3) police Clearance Certificates ordered and will be here at the end of next week.

I have contacted departments in SA and the UK and also spoke to several visa fixers - no one has been able to give me a concrete process to follow and I am literally about to go mad.

I have completed the additional forms listed below and have also obtained the following documents to support the application:

1) BI-1738 - Application for Temporary Residence - filled in.
2) BI-1712A - Part completed - have several questions on this one.
3) Certified Copies of by sons Birth Certificates ordered from Registrars Office.
4) 2 Legalised copies of Marriage Certificates.
5) Signed copies of wife and sons passports - verified by Teacher - i.e. this is a true likeness etc etc.

What I need to know is what do I do when I have what I am waiting for?

1) Do I need to book an appointment with the SA Consulate in the UK and take all forms and copies of things to them?
2) Do I send it all in the post and to where?
3) From what I understand there is no cost for this as it is a Spousal Visa.

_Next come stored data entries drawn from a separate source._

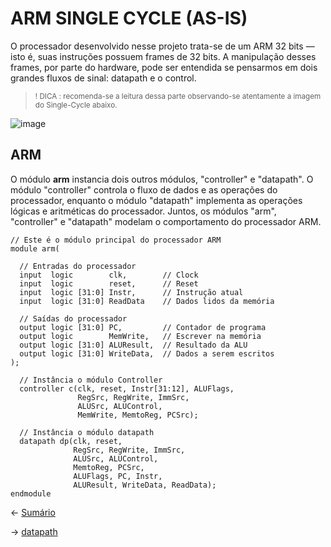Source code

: # ARM SINGLE CYCLE (AS-IS)

O processador desenvolvido nesse projeto trata-se de um ARM 32 bits — isto é, suas instruções possuem frames de 32 bits. A manipulação desses frames, por parte do hardware, pode ser entendida se pensarmos em dois grandes fluxos de sinal: datapath e o control. 

> <sub>! DICA :  recomenda-se a leitura dessa parte observando-se atentamente a imagem do Single-Cycle abaixo.</sub>

![image](https://user-images.githubusercontent.com/66538880/210674620-4de346a3-292b-405a-9565-33519ffe27f7.png)

## ARM


O módulo **arm** instancia dois outros módulos, "controller" e "datapath". O módulo "controller" controla o fluxo de dados e as operações do processador, enquanto o módulo "datapath" implementa as operações lógicas e aritméticas do processador. Juntos, os módulos "arm", "controller" e "datapath" modelam o comportamento do processador ARM.

```
// Este é o módulo principal do processador ARM
module arm(
  
  // Entradas do processador
  input  logic        clk,        // Clock
  input  logic        reset,      // Reset
  input  logic [31:0] Instr,      // Instrução atual
  input  logic [31:0] ReadData    // Dados lidos da memória
  
  // Saídas do processador
  output logic [31:0] PC,         // Contador de programa
  output logic        MemWrite,   // Escrever na memória
  output logic [31:0] ALUResult,  // Resultado da ALU
  output logic [31:0] WriteData,  // Dados a serem escritos
);
  
  // Instância o módulo Controller
  controller c(clk, reset, Instr[31:12], ALUFlags, 
               RegSrc, RegWrite, ImmSrc, 
               ALUSrc, ALUControl,
               MemWrite, MemtoReg, PCSrc);
  
  // Instância o módulo datapath
  datapath dp(clk, reset, 
              RegSrc, RegWrite, ImmSrc,
              ALUSrc, ALUControl,
              MemtoReg, PCSrc,
              ALUFlags, PC, Instr,
              ALUResult, WriteData, ReadData);
endmodule
```


$\leftarrow$ [Sumário](https://github.com/Batchuka/Projeto-ARM-Single-Cycle-IFES#sum%C3%A1rio)

$\rightarrow$ [datapath](https://github.com/Batchuka/Projeto-ARM-Single-Cycle-IFES/blob/main/Documenta%C3%A7%C3%A3o/2%20%E2%80%94%20ARM%20SINGLE%20CYCLE%20AS-IS/Datapath.md#datapath)

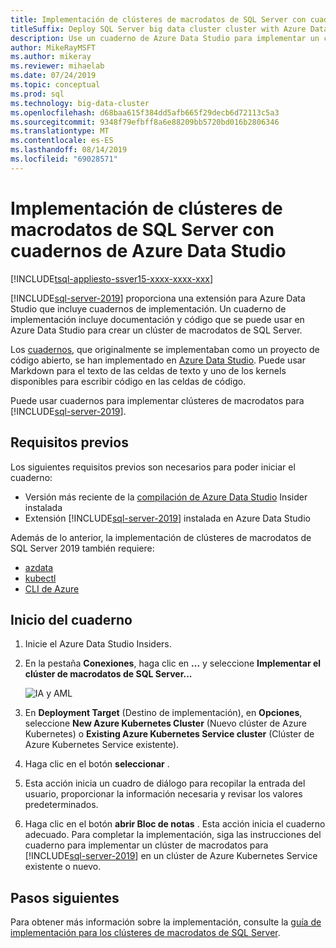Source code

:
 ```yaml
---
title: Implementación de clústeres de macrodatos de SQL Server con cuadernos de Azure Data Studio
titleSuffix: Deploy SQL Server big data cluster cluster with Azure Data Studio notebooks
description: Use un cuaderno de Azure Data Studio para implementar un clúster de macrodatos.
author: MikeRayMSFT
ms.author: mikeray
ms.reviewer: mihaelab
ms.date: 07/24/2019
ms.topic: conceptual
ms.prod: sql
ms.technology: big-data-cluster
ms.openlocfilehash: d68baa615f384dd5afb665f29decb6d72113c5a3
ms.sourcegitcommit: 9348f79efbff8a6e88209bb5720bd016b2806346
ms.translationtype: MT
ms.contentlocale: es-ES
ms.lasthandoff: 08/14/2019
ms.locfileid: "69028571"
---
```

# <a name="deploy-sql-server-big-data-cluster-with-azure-data-studio-notebooks"></a>Implementación de clústeres de macrodatos de SQL Server con cuadernos de Azure Data Studio

[!INCLUDE[tsql-appliesto-ssver15-xxxx-xxxx-xxx](../includes/tsql-appliesto-ssver15-xxxx-xxxx-xxx.md)]

[!INCLUDE[sql-server-2019](../includes/sssqlv15-md.md)] proporciona una extensión para Azure Data Studio que incluye cuadernos de implementación. Un cuaderno de implementación incluye documentación y código que se puede usar en Azure Data Studio para crear un clúster de macrodatos de SQL Server.

Los [cuadernos](notebooks-guidance.md), que originalmente se implementaban como un proyecto de código abierto, se han implementado en [Azure Data Studio](https://docs.microsoft.com/sql/azure-data-studio/download). Puede usar Markdown para el texto de las celdas de texto y uno de los kernels disponibles para escribir código en las celdas de código.

Puede usar cuadernos para implementar clústeres de macrodatos para [!INCLUDE[sql-server-2019](../includes/sssqlv15-md.md)].

## <a name="prerequisites"></a>Requisitos previos

Los siguientes requisitos previos son necesarios para poder iniciar el cuaderno:

* Versión más reciente de la [compilación de Azure Data Studio](https://github.com/microsoft/azuredatastudio#try-out-the-latest-insiders-build-from-master) Insider instalada
* Extensión [!INCLUDE[sql-server-2019](../includes/sssqlv15-md.md)] instalada en Azure Data Studio

Además de lo anterior, la implementación de clústeres de macrodatos de SQL Server 2019 también requiere:

* [azdata](deploy-install-azdata.md)
* [kubectl](https://kubernetes.io/docs/tasks/tools/install-kubectl/#install-kubectl-binary-using-native-package-management)
* [CLI de Azure](/cli/azure/install-azure-cli)

## <a name="launch-the-notebook"></a>Inicio del cuaderno

1. Inicie el Azure Data Studio Insiders.

1. En la pestaña **Conexiones**, haga clic en **...** y seleccione **Implementar el clúster de macrodatos de SQL Server...**

   ![IA y AML](media/deploy-notebooks/deploy-notebooks-1.png)

1. En **Deployment Target** (Destino de implementación), en **Opciones**, seleccione **New Azure Kubernetes Cluster** (Nuevo clúster de Azure Kubernetes) o **Existing Azure Kubernetes Service cluster** (Clúster de Azure Kubernetes Service existente).

1. Haga clic en el botón **seleccionar** .

1. Esta acción inicia un cuadro de diálogo para recopilar la entrada del usuario, proporcionar la información necesaria y revisar los valores predeterminados.

1. Haga clic en el botón **abrir Bloc de notas** .
Esta acción inicia el cuaderno adecuado. Para completar la implementación, siga las instrucciones del cuaderno para implementar un clúster de macrodatos para [!INCLUDE[sql-server-2019](../includes/sssqlv15-md.md)] en un clúster de Azure Kubernetes Service existente o nuevo.

## <a name="next-steps"></a>Pasos siguientes

Para obtener más información sobre la implementación, consulte la [guía de implementación para los clústeres de macrodatos de SQL Server](deployment-guidance.md).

And can anyone help me with the completion of the BI-1712A Affidavit in respect of Parties to a Permanent Spousal Relationship form as it is an unholy contradiction of a form.

Lastly, what have I got to do to get my son all good with the visa people? What needs to be completed checked etc.

Honestly, I may as well have asked my cat for answers than the people I have spoken to. Everytime I asked the departments that should know it was a totally different story with each.

I don't know how I can repay anyone who helps for the time they spend replying but I will be forever grateful if someone can give it to me straight.

Thanks,
Mat.


----------



## Saartjie (Mar 1, 2010)

matflat said:


> Hello there,
> I registered on this site as I need some assistance in understanding exactly what the process is for obtaining a Spousal Visa for SA. The situation is as follows:
> 
> Married to a South African woman who travels on an SA passport and has Indefinite Leave to Remain visa for UK. We have been married for over 7 years and have been living in the UK together for the best part of 10/11 years. We have a three year old boy who travels on a UK passport.
> ...


Hey Mat, there is another thread on this forum where you should get most of your questions answered. It is called 'Spousal Visa and Work Permit'. Check that out and if you still have any questions, let me know as I have just gone through this process myself and so has many others here.


----------



## matflat (Jan 19, 2012)

Hi there, thanks for the link to the other postings.

I have read through them and I don't mean this in a horrible way, but I still need some more clarity.

Once I have all of my forms sorted and have copies of everything - do I need to make an appointment with the UK SA Consulate?

I'm trying to push the application through whilst my wife and son are still in SA - so I have copies of there documents but no originals until they get back at the end of February.

How do I ensure my son is on the application and what am I going to need to do for him in regards the forms?

Cheers and thanks for the help.

Mat.


----------



## Saartjie (Mar 1, 2010)

matflat said:


> Hi there, thanks for the link to the other postings.
> 
> I have read through them and I don't mean this in a horrible way, but I still need some more clarity.
> 
> ...


No worries. I have not applied through the Consulate in the UK but I know others that have. If I understand it correctly, you do not need an appointment but as it is usually VERY busy I would go there when they open. With regards to your documentation, if the consulate/embassy operates the same as Home Affairs here, I think you must bring all originals and certified copies. So I would wait until you've got the originals otherwise it might be a very wasted trip. Finally, with regards to your son, someone else was in the same position as you in that the child was born in the UK and therefore has a UK birth certificate and passport. They were told that the child cannot go on the parents application but needs a visa of their own. As your wife is SA citizen, you should try to sort out your son's SA passport and then you obviously do not need to apply for a visa for him as well. My daughter has dual citizenship and two passports, although she was born here in SA so the SA birth certificate and passport came automatically. 

Finally, as you have been married for 7 years, you are entitled to permanent residency. Why don't you apply for that instead? At the moment I am informed that PR comes through much quicker than TR (do not ask me why). PR would be so much better for you as you can live and work here for as long as you want (as long as you stay married that is). 

The only document you need to prove your relationship is your marriage certificate, you do not need an Affidavit in respect of Parties to a Permanent Spousal Relationship as far as I know.


----------